L’ancienne gloire du Théâtre d’opéra et de ballet d’Odessa s’est estompée, avec l’absence notable de pièces russes emblématiques, manquées par le public local qui avait une préférence pour celles-ci. Depuis deux années, la Russie est reconnue pour son riche répertoire nocturne et aérien, souvent présenté directement au-dessus de l’opulent théâtre baroque du XIXe siècle, à seulement 500 mètres du port ukrainien stratégique sur la mer Noire. Un spectacle quotidien mortellement brillant de sifflements perçants et d’explosions, ponctué par le tir furieux des canons anti-aériens dont les obus zèbrent l’obscurité.
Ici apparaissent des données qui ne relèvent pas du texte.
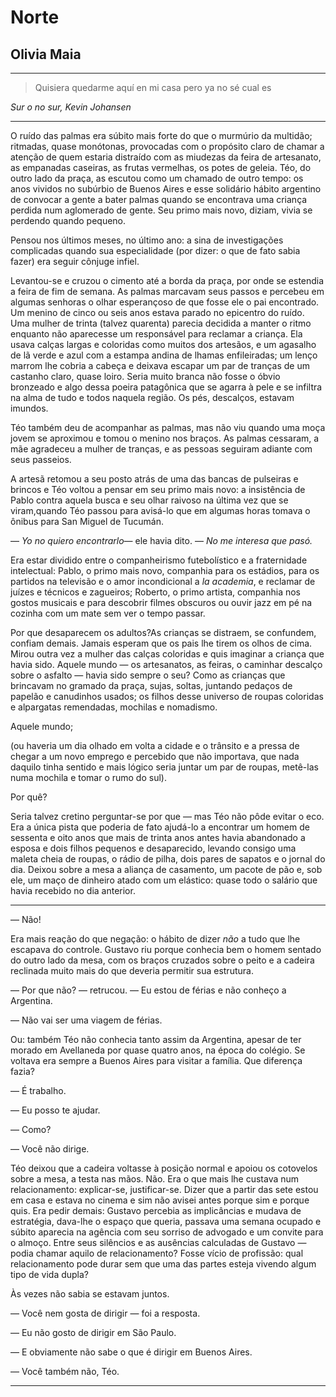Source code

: # Norte

## Olivia Maia

* * *

> Quisiera quedarme aquí en mi casa
> pero ya no sé cual es

_Sur o no sur, Kevin Johansen_

* * *

O ruído das palmas era súbito mais forte do que o murmúrio da multidão; ritmadas, quase monótonas, provocadas com o propósito claro de chamar a atenção de quem estaria distraído com as miudezas da feira de artesanato, as empanadas caseiras, as frutas vermelhas, os potes de geleia. Téo, do outro lado da praça, as escutou como um chamado de outro tempo: os anos vividos no subúrbio de Buenos Aires e esse solidário hábito argentino de convocar a gente a bater palmas quando se encontrava uma criança perdida num aglomerado de gente. Seu primo mais novo, diziam, vivia se perdendo quando pequeno.

Pensou nos últimos meses, no último ano: a sina de investigações complicadas quando sua especialidade (por dizer: o que de fato sabia fazer) era seguir cônjuge infiel.

Levantou-se e cruzou o cimento até a borda da praça, por onde se estendia a feira de fim de semana. As palmas marcavam seus passos e percebeu em algumas senhoras o olhar esperançoso de que fosse ele o pai encontrado. Um menino de cinco ou seis anos estava parado no epicentro do ruído. Uma mulher de trinta (talvez quarenta) parecia decidida a manter o ritmo enquanto não aparecesse um responsável para reclamar a criança. Ela usava calças largas e coloridas como muitos dos artesãos, e um agasalho de lã verde e azul com a estampa andina de lhamas enfileiradas; um lenço marrom lhe cobria a cabeça e deixava escapar um par de tranças de um castanho claro, quase loiro. Seria muito branca não fosse o óbvio bronzeado e algo dessa poeira patagônica que se agarra à pele e se infiltra na alma de tudo e todos naquela região. Os pés, descalços, estavam imundos.

Téo também deu de acompanhar as palmas, mas não viu quando uma moça jovem se aproximou e tomou o menino nos braços. As palmas cessaram, a mãe agradeceu a mulher de tranças, e as pessoas seguiram adiante com seus passeios.

A artesã retomou a seu posto atrás de uma das bancas de pulseiras e brincos e Téo voltou a pensar em seu primo mais novo: a insistência de Pablo contra aquela busca e seu olhar raivoso na última vez que se viram,quando Téo passou para avisá-lo que em algumas horas tomava o ônibus para San Miguel de Tucumán.

— _Yo no quiero encontrarlo_— ele havia dito. — _No me interesa que pasó._

Era estar dividido entre o companheirismo futebolístico e a fraternidade intelectual: Pablo, o primo mais novo, companhia para os estádios, para os partidos na televisão e o amor incondicional a _la academia_, e reclamar de juízes e técnicos e zagueiros; Roberto, o primo artista, companhia nos gostos musicais e para descobrir filmes obscuros ou ouvir jazz em pé na cozinha com um mate sem ver o tempo passar.

Por que desaparecem os adultos?As crianças se distraem, se confundem, confiam demais. Jamais esperam que os pais lhe tirem os olhos de cima. Mirou outra vez a mulher das calças coloridas e quis imaginar a criança que havia sido. Aquele mundo — os artesanatos, as feiras, o caminhar descalço sobre o asfalto — havia sido sempre o seu? Como as crianças que brincavam no gramado da praça, sujas, soltas, juntando pedaços de papelão e canudinhos usados; os filhos desse universo de roupas coloridas e alpargatas remendadas, mochilas e nomadismo.

Aquele mundo;

(ou haveria um dia olhado em volta a cidade e o trânsito e a pressa de chegar a um novo emprego e percebido que não importava, que nada daquilo tinha sentido e mais lógico seria juntar um par de roupas, metê-las numa mochila e tomar o rumo do sul).

Por quê?

Seria talvez cretino perguntar-se por que — mas Téo não pôde evitar o eco. Era a única pista que poderia de fato ajudá-lo a encontrar um homem de sessenta e oito anos que mais de trinta anos antes havia abandonado a esposa e dois filhos pequenos e desaparecido, levando consigo uma maleta cheia de roupas, o rádio de pilha, dois pares de sapatos e o jornal do dia. Deixou sobre a mesa a aliança de casamento, um pacote de pão e, sob ele, um maço de dinheiro atado com um elástico: quase todo o salário que havia recebido no dia anterior.

* * *

— Não!

Era mais reação do que negação: o hábito de dizer _não_ a tudo que lhe escapava do controle. Gustavo riu porque conhecia bem o homem sentado do outro lado da mesa, com os braços cruzados sobre o peito e a cadeira reclinada muito mais do que deveria permitir sua estrutura.

— Por que não? — retrucou. — Eu estou de férias e não conheço a Argentina.

— Não vai ser uma viagem de férias.

Ou: também Téo não conhecia tanto assim da Argentina, apesar de ter morado em Avellaneda por quase quatro anos, na época do colégio. Se voltava era sempre a Buenos Aires para visitar a família. Que diferença fazia?

— É trabalho.

— Eu posso te ajudar.

— Como?

— Você não dirige.

Téo deixou que a cadeira voltasse à posição normal e apoiou os cotovelos sobre a mesa, a testa nas mãos. Não. Era o que mais lhe custava num relacionamento: explicar-se, justificar-se. Dizer que a partir das sete estou em casa e estava no cinema e sim não avisei antes porque sim e porque quis. Era pedir demais: Gustavo percebia as implicâncias e mudava de estratégia, dava-lhe o espaço que queria, passava uma semana ocupado e súbito aparecia na agência com seu sorriso de advogado e um convite para o almoço.
Entre seus silêncios e as ausências calculadas de Gustavo — podia chamar aquilo de relacionamento? Fosse vício de profissão: qual relacionamento pode durar sem que uma das partes esteja vivendo algum tipo de vida dupla?

Às vezes não sabia se estavam juntos.

— Você nem gosta de dirigir — foi a resposta.

— Eu não gosto de dirigir em São Paulo.

— E obviamente não sabe o que é dirigir em Buenos Aires.

— Você também não, Téo.

* * *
Stanislav Skrinnik, 39 ans, peut-être le seul interprète de ces deux répertoires au quotidien. Figure principale du Ballet d’Odessa, il troque ses chaussons de danse pour de robustes bottes le matin. Il se rend ensuite dans une usine d’armes clandestine près de la ville où il revêt des gants pour se mettre au travail. Ses yeux bleus nostalgiques, ses épais cheveux noirs soigneusement coiffés et son grand front légèrement dégagé se dissimulent sous un casque de protection. Avec un pistolet à peinture en main, il s’attèle à peindre en kaki le châssis d’un canon antiaérien. « Mes collègues danseurs ne comprennent pas comment je peux exercer un tel métier. Mais j’y trouve mon compte », dit l’homme que toute l’équipe nomme simplement « Stas ».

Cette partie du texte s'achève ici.